In situ tetramer staining was performed on fresh tissues as previously described with some modifications.12,13Briefly, intestinal tissues collected at necropsy were washed in cold PBS and cut into small strips, which were further sectioned, on a vibrating microtome at 100 μm. The resulting sections (n = 4-6) were then incubated with 10 μL/section of the same Mamu-A*01/p11C, C-M tetramer indicated above conjugated to APC and gently agitated at 37°C for 15 minutes. The tissue was then rinsed repeatedly at 37°C with PBS and then twice with ice-cold PBS prior to fixation with cold 2% paraformaldehyde for 20 minutes. After additional washes, antibodies to CD3 (rabbit polyclonal; Dako, Carpinteria, CA) and CD8α(Leu2a)-FITC were applied singly or together for 1 hour. The tissues were then washed and incubated with antirabbit Alexa 488 (Molecular Probes) when using only anti-CD3 or antirabbit Alexa 568 when using both anti-CD3 and anti-CD8. Tissues were then washed, mounted on a glass slide with antifading medium (Vectashield, Vector Laboratories, Burlingame, CA), and examined by confocal microscopy.

Confocal microscopy was performed using a Leica TCS SP laser scanning microscope equipped with 3 lasers (Leica Microsystems, Exton, PA). Individual optical slices represent 0.2 μm and 32 to 62 optical slices were collected at 512 × 512 pixel resolution. The fluorescence of individual fluorochromes was captured separately in sequential mode, after optimization to reduce bleed-through between channels (photomultiplier tubes) using Leica software. NIH-image v1.62 and Adobe Photoshop v5 software were used to assign colors to each fluorochrome and the differential interference contrast image (gray scale). Colocalization of antigens is indicated by the addition of colors as indicated in the figure legends.

Cytotoxicity assay

Autologous B-LCL were used as target cells and were incubated with 5 μg/mL p11C, C-M (CTPYDINQM) or the negative control peptide p11B (ALSEGCTPYDIN) (single-letter amino acid codes) for 90 minutes during 51Cr labeling.

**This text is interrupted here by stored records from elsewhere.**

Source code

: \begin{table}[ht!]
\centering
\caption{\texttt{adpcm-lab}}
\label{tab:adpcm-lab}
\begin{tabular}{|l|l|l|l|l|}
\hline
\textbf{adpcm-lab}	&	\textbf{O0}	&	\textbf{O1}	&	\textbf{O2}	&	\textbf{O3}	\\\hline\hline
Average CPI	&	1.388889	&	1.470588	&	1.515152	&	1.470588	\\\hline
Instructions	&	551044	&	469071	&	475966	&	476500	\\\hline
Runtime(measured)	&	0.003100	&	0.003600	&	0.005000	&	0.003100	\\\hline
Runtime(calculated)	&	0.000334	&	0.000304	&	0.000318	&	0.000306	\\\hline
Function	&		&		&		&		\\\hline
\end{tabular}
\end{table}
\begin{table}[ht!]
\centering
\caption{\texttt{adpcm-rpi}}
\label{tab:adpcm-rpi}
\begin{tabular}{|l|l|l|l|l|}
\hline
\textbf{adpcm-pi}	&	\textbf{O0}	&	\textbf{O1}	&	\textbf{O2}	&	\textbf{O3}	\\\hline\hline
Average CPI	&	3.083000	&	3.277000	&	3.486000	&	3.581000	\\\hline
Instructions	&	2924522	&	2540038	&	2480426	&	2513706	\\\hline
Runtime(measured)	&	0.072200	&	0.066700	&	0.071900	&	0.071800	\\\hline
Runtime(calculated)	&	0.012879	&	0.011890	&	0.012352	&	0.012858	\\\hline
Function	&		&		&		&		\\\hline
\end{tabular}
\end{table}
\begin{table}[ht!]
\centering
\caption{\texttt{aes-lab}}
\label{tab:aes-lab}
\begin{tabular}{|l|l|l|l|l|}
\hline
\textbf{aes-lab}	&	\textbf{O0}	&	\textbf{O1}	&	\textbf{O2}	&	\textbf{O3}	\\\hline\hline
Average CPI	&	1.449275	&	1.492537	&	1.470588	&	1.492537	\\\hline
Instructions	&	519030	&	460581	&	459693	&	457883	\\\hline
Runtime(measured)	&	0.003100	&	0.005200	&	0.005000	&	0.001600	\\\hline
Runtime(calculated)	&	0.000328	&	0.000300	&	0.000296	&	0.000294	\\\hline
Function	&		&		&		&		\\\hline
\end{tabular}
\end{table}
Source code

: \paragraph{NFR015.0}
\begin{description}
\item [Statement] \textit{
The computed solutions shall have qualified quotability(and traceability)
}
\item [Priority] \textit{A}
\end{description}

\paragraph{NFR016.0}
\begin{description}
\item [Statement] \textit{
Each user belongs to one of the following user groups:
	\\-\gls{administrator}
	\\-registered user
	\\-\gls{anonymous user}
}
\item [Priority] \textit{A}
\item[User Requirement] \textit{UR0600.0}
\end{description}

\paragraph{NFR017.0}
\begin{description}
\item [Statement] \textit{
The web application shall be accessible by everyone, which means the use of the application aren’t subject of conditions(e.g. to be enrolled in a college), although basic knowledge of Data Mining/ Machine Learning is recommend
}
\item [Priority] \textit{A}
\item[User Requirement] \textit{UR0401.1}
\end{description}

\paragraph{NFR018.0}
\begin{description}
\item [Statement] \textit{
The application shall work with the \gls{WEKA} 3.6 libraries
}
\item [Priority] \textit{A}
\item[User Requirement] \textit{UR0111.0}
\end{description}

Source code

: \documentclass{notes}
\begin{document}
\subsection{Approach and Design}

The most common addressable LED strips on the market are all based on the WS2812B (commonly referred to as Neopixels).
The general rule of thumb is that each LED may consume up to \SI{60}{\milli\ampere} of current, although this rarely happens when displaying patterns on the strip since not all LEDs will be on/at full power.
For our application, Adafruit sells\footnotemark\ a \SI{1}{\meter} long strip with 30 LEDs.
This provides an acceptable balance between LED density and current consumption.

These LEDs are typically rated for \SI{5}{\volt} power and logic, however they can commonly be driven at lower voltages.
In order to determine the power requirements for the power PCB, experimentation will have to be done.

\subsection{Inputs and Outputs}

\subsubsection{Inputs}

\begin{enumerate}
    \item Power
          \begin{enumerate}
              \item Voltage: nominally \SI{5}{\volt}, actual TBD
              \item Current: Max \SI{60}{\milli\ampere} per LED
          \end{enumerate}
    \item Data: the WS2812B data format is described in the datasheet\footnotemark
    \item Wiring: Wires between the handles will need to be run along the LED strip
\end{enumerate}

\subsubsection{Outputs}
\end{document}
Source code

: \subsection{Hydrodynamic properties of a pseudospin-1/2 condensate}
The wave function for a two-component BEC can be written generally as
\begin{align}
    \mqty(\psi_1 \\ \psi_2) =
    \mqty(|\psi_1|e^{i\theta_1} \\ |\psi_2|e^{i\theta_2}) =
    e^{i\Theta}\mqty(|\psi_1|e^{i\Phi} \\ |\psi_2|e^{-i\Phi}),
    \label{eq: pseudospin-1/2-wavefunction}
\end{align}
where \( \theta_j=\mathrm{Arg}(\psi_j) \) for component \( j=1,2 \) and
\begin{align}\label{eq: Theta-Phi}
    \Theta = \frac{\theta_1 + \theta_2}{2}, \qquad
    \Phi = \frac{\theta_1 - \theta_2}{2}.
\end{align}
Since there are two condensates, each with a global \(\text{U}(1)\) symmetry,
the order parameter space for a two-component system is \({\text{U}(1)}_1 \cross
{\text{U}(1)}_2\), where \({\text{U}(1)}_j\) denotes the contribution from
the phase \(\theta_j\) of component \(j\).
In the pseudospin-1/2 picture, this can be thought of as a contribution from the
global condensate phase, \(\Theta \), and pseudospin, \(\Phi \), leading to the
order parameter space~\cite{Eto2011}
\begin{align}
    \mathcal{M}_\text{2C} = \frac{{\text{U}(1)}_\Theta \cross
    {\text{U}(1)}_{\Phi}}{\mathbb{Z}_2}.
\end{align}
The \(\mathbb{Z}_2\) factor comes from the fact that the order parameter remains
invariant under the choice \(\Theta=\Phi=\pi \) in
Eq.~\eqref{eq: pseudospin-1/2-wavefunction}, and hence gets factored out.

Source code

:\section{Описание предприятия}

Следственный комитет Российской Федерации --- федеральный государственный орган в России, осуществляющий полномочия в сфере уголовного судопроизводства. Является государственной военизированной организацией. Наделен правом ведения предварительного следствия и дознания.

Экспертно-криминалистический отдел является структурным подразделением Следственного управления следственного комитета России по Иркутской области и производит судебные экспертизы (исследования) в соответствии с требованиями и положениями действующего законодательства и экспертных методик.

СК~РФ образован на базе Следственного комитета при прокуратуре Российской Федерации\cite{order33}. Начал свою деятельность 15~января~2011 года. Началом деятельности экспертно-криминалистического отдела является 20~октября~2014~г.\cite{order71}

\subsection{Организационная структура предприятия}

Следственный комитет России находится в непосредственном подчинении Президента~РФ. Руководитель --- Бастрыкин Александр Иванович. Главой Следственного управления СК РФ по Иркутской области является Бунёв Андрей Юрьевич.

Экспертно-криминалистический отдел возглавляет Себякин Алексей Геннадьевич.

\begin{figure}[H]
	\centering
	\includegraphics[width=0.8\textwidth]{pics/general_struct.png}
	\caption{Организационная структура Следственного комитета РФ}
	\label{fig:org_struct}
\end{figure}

For effector cells, peripheral blood mononuclear cells (PBMCs) or single cells isolated from GI tissues of 4 monkeys chronically infected with SIVmac were cultured for 3 days in the presence of 5 μg/mL concanavalin A (Con A) at a density of 3 × 106 cells/mL, and then maintained for another 7 to 11 days in medium supplemented with recombinant human interleukin-2 (IL-2) (20 U/mL; provided by Hoffman-La Roche, Nutley, NJ). PBMCs or GI lymphocytes were centrifuged over Ficoll-Hypaque (Ficopaque; Pharmacia Chemical, Piscataway, NJ) and assessed after in vitro culture in a standard 51Cr release assay using U-bottom microtiter plates containing 104 target cells with effector cells at different E/T ratios. All wells were established and assayed in duplicate. Plates were incubated in a humidified incubator at 37°C for 4 hours. Specific release was calculated as (experimental release − spontaneous release)/(maximum release − spontaneous release) × 100. Spontaneous release was less than 20% of maximal release with detergent (1% Triton X-100, Sigma Chemical) in all assays.

Results

The majority of GI T lymphocytes from SIVmac-infected rhesus monkeys express the CD8 molecule

Lymphocytes were isolated from duodenal pinch biopsy specimens from 4 naı̈ve and 9 SIVmac-infected rhesus monkeys. As previously described,7,14,15 we found that the lymphocyte populations in GI tissues of SIVmac-infected rhesus monkeys comprised a large percentage of CD8+ T cells compared to those of naı̈ve animals (data not shown). A median of 99% of the jejunal and ileal T lymphocytes in the intraepithelial mucosa from 4 euthanized SIVmac-infected rhesus monkeys expressed the CD8 molecule. A slightly lower fraction of T cells were CD8+ in the lamina propria from jejunum (median of 90%) and ileum (median of 93%) (data not shown).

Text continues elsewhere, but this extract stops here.